Ordonnance n° 92-1070 du 1 octobre 1992 portant extension et adaptation à la collectivité territoriale de Mayotte de diverses dispositions législatives relatives à la santé publique
Titre VIII : Lutte contre les maladies mentales.
Il est institué à Mayotte un conseil territorial de la santé mentale qui comprend les représentants de l'Etat, de la collectivité territoriale, des communes, des organisations de prévoyance sociale et des représentants des personnels de santé mentale.
II. - Le quatrième alinéa de l'article L. 326 du code de la santé publique n'est pas applicable dans la collectivité territoriale de Mayotte.
Art. L. 332-3. - Sans préjudice des dispositions de l'article L. 332-2, il est institué une commission territoriale des hospitalisations psychiatriques chargée d'examiner la situation des personnes hospitalisées en raison de troubles mentaux au regard du respect des libertés individuelles et de la dignité des personnes.
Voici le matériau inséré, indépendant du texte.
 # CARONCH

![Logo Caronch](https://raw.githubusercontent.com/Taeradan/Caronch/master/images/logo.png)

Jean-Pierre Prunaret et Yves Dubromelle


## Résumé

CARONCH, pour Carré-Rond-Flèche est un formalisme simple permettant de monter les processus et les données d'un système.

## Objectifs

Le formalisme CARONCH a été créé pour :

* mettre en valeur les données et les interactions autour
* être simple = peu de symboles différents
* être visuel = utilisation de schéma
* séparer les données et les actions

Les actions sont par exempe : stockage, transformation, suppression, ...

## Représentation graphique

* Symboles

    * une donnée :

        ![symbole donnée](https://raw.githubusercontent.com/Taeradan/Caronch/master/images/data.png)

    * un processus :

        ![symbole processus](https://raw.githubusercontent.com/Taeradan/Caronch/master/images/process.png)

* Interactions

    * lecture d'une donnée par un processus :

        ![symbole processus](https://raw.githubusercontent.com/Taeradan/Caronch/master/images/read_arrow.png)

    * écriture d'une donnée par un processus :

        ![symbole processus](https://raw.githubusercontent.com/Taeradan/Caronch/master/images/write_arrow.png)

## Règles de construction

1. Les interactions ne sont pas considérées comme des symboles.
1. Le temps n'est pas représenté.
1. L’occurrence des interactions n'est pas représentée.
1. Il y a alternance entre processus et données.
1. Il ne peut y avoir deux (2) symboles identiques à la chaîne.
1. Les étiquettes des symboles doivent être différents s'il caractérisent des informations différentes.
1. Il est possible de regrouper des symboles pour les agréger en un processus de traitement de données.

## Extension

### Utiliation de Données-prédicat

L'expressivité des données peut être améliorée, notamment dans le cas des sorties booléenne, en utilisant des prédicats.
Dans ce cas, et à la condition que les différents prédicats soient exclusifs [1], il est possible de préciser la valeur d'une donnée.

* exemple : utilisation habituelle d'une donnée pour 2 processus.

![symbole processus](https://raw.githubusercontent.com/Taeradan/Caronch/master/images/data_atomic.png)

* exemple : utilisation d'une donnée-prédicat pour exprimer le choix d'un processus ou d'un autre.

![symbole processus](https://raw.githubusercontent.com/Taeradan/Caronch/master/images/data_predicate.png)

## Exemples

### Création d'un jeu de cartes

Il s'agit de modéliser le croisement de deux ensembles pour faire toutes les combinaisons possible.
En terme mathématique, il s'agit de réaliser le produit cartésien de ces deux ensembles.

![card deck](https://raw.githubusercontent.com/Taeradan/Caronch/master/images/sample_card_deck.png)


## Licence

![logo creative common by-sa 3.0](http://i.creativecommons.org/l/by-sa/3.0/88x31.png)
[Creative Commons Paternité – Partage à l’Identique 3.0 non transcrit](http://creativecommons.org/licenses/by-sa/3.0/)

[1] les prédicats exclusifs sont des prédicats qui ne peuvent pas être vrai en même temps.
Cette commission se compose :
1° D'un psychiatre ou à défaut d'un médecin ayant des connaissances et une pratique en psychiatrie désigné par le procureur général près le tribunal supérieur d'appel ;
2° D'un magistrat désigné par le président du tribunal supérieur d'appel ;
3° De deux personnalités qualifiées et d'un représentant d'une organisation représentative des familles de personnes atteintes de troubles mentaux désignés par le représentant du Gouvernement.
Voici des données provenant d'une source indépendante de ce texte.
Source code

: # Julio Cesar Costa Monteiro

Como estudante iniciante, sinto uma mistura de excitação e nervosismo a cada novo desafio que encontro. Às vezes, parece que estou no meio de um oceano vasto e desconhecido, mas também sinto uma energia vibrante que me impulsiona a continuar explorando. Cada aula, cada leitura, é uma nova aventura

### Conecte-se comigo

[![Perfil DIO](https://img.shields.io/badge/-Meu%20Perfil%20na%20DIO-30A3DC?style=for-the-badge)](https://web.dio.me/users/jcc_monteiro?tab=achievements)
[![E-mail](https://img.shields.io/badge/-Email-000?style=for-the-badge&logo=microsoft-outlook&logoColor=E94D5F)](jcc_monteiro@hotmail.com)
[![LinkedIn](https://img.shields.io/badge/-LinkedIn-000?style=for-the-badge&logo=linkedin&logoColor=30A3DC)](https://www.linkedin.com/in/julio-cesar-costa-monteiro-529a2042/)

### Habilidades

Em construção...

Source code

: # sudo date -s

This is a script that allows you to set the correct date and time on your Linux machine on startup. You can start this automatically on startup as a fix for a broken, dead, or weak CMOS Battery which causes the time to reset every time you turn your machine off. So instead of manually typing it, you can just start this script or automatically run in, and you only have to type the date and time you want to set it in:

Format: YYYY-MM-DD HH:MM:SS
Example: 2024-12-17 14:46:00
Les membres de la commission ne peuvent, en dehors du cadre des attributions de la commission, faire état des informations qu'ils ont pu recueillir sur les personnes dont la situation leur a été présentée. Sous réserve des 2° et 4° de l'article L. 332-4, ils sont soumis au secret professionnel dans les conditions prévues par l'article L. 378 du code pénal.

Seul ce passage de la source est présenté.